For example, on CARNIVAL PRIDE, Farcus made extensive use of
Renaissance masterpieces blown up to giant proportions in the ship's atrium.  
On the same ship, the art deco dining room pays homage to the ocean liner
NORMANDIE.  Another room places the guests inside a Van Gogh painting
while next door a collection of Japanese netsuke figurines decorates a karaoke
bar.    "When I was studying, a very big part of the architectural education had
to do with architectural history. I think it is very, very important - - I believed it
then and I believe it more so now - - that to be a good designer you need a
broad base.   You have to have an understanding of what has been done.  I think
unless you have had a really good understanding of what has been done in the
past, you're ability to transcend that is limited, believe it or not.  So, I have
always been completely interested in design from pre-historic times right up
into the present.

  “Designers need a good understanding of history - - and history of
architecture and design especially - - to be able to create something new.  Very
few things spring from the head of Zeus completely in a new form.  Everything
that a person does is related to their experience in one way or another.  So if
you can intellectually prepare yourself in the broadest possible sense then I
think it just makes your palette that much broader to create designs.
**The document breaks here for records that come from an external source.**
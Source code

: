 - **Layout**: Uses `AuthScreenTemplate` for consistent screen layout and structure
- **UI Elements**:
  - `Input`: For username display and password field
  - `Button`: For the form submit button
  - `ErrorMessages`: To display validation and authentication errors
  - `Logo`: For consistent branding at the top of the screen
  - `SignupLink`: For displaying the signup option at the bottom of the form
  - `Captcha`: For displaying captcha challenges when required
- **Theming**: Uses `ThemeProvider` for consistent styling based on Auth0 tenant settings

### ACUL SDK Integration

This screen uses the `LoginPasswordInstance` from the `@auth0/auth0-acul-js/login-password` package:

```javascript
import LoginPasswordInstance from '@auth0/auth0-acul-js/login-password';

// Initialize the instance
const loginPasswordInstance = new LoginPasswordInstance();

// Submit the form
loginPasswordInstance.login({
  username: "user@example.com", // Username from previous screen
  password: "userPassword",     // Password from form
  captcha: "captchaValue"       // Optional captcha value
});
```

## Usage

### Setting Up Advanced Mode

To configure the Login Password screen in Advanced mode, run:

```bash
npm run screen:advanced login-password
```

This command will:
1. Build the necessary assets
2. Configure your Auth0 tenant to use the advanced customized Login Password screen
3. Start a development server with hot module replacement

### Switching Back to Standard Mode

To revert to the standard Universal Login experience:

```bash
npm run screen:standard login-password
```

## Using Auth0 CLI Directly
  "In the days of Rome and before that some really interesting things were done
without the technology of today.  If you go into the Pantheon, for example, it is
an amazing space.  Even with all the technology of today in special terms you
could not have done better.  Even the decorations are quite interesting and
unique.  But if you do not know that and you think 'Oh, classical architecture is
just old . . .', then you are tying one hand behind your back from a design point
of view.

   "As a designer you have to have that ability to feel the awesomeness of it and
not look at it as an old pile of stones.  That is one reason why I love to travel; I
love to see these things.  You can only learn a certain amount by seeing
photographs or videos.  You have to experience that, and I get a charge out of
that apart from actually seeing it, just being in the spot and feeling it.”

  Farcus' interiors, however, are not reproductions of rooms from the past.  
Rather, he takes elements from earlier styles and utilizes them in designs that
are uniquely his own.   "Architecture is an art and it should be practiced as an
art. Therefore, to me you need to find your artistic muse within yourself and do
your utmost to create individual design work that is not beholden to fashion or
from this designer or that designer.  So the designers that I have admired the
most are the ones who have lived that kind of life.
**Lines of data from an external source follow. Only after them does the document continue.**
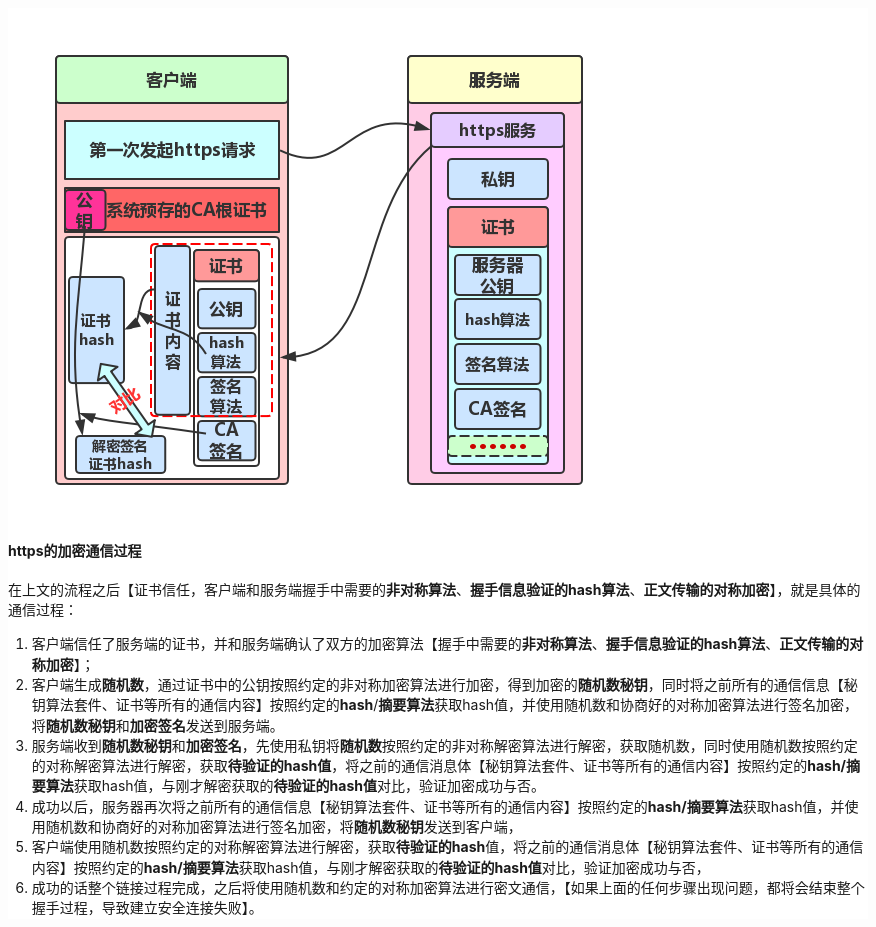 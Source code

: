![](images/https2.png)

#### https的加密通信过程

在上文的流程之后【证书信任，客户端和服务端握手中需要的<strong>非对称算法</strong>、<strong>握手信息验证的hash算法</strong>、<strong>正文传输的对称加密</strong>】，就是具体的通信过程：

1. 客户端信任了服务端的证书，并和服务端确认了双方的加密算法【握手中需要的<strong>非对称算法</strong>、<strong>握手信息验证的hash算法</strong>、<strong>正文传输的对称加密</strong>】；
2. 客户端生成<strong>随机数</strong>，通过证书中的公钥按照约定的非对称加密算法进行加密，得到加密的<strong>随机数秘钥</strong>，同时将之前所有的通信信息【秘钥算法套件、证书等所有的通信内容】按照约定的<strong>hash</strong>/<strong>摘要算法</strong>获取hash值，并使用随机数和协商好的对称加密算法进行签名加密，将<strong>随机数秘钥</strong>和<strong>加密签名</strong>发送到服务端。
3. 服务端收到<strong>随机数秘钥</strong>和<strong>加密签名</strong>，先使用私钥将<strong>随机数</strong>按照约定的非对称解密算法进行解密，获取随机数，同时使用随机数按照约定的对称解密算法进行解密，获取<strong>待验证的hash值</strong>，将之前的通信消息体【秘钥算法套件、证书等所有的通信内容】按照约定的<strong>hash/摘要算法</strong>获取hash值，与刚才解密获取的<strong>待验证的hash值</strong>对比，验证加密成功与否。
4. 成功以后，服务器再次将之前所有的通信信息【秘钥算法套件、证书等所有的通信内容】按照约定的<strong>hash/摘要算法</strong>获取hash值，并使用随机数和协商好的对称加密算法进行签名加密，将<strong>随机数秘钥</strong>发送到客户端，
5. 客户端使用随机数按照约定的对称解密算法进行解密，获取<strong>待验证的hash</strong>值，将之前的通信消息体【秘钥算法套件、证书等所有的通信内容】按照约定的<strong>hash/摘要算法</strong>获取hash值，与刚才解密获取的<strong>待验证的hash值</strong>对比，验证加密成功与否，
6. 成功的话整个链接过程完成，之后将使用随机数和约定的对称加密算法进行密文通信，【如果上面的任何步骤出现问题，都将会结束整个握手过程，导致建立安全连接失败】。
  "To me, the best example of that and the one that I have admired the most is
Antonio Gaudi.  If you go to Barcelona and you see the Sagrada Familia, you
see a building that isn't even completed yet - - a building that was designed in
the latter part of the 19th century and that has been under construction for more
than 100 years - - and you see people respond to that.  People are waiting in
long queues every day to go through the building, see it from the inside and
climb up the towers and ooh and ah admire.

   "If you want to think of what the greatest success could be as an architect or
designer that would surely be it for me.  The people just totally respond to your
work and the work itself is as humanly individualistic as it could possibly be.  
Gaudi was influenced by the world that he grew up in and the times but he
managed to create a completely unique Gaudi style.  I think that is admirable
and hard to do because civilization is like erosion; it pressures you to be
neutral in a way.  To be individualistic, you have to be willing to swim
upstream.  You have to be willing to take a pie in the face.  You are out there
with what you do.  You are expressing what you have inside of you as a
designer.  When you do it in an individualistic way, you don't know how people
are going to respond to it until it is actually seen.  That is the trick and difficulty
of doing that kind of work.”

  The ships Farcus designs may be in service for 30 years, and thus he has to
take into account the fact that tastes will change over time. "I never follow
fashion. Fashion by definition means a relatively short period of time of life and
then it moves on.  Whereas architectural design or interior design I think should
be apart from fashion.  The only time fashion applies in that area is when you
are designing a store, for example.  A store has a relatively short life in terms
of its décor because they have to continually move forward and they are closely
associated with fashion.

   "For cruise ship design where the downtime is very, very limited for obvious
reasons and the expense of doing work on a ship is incredibly high, you really
want to get it right the first time.  If you make designs that are, at least from my
view, interesting and not something that people are going to see in their normal
life every day, it is always relatable in a way.  A good idea is a good idea and
a good feeling is a good feeling.   As a designer, I try to tap into that more than
what is happening now today, so to speak.  You can't divorce yourself from it
completely and I don't make a fetish out of it completely, but I really try to make
things in a way classical in the definition that I try to be timeless in the design."

  A design  limitation is the materials that can be used in a ship.  "It is very
challenging on a ship because the fire regulations are quite strict and the amount
of combustible materials that can be used is miniscule.  So you have to be very
clever and experienced in how to use them.  Weight is a problem.  To have a
marble column is pretty much impossible because marble columns are huge
blocks of masonry. But that is the art and the skill of being an experienced ship
architect. You have to know what is out there and you have to know how to
achieve the effects with the materials that are available, practical or allowable
to be used on a ship.  It is an interesting process.  It is a craft in a way.   You go
by experience, technical expertise, and then feeling.  You always have to be
able to look at things with fresh eyes, not as an experienced professional but
how a guest might see it.  That is kind of a discipline also.  That is what makes
up the individual characteristics of the designers who are doing this kind of
work.”

  Farcus is aware of what other cruise ship designers are doing but declined to
name either those whose work he admires or those he dislikes. "There are
definitely some talented people out there doing work.  The things that I respond
to most are those things that to me express an individual design - - they don't
come from anything.  I can even like things in a way that I don't like as a result
of the admiration of seeing something that has been created by an individual.  
When I see architecture or design practiced as art then I find that admirable."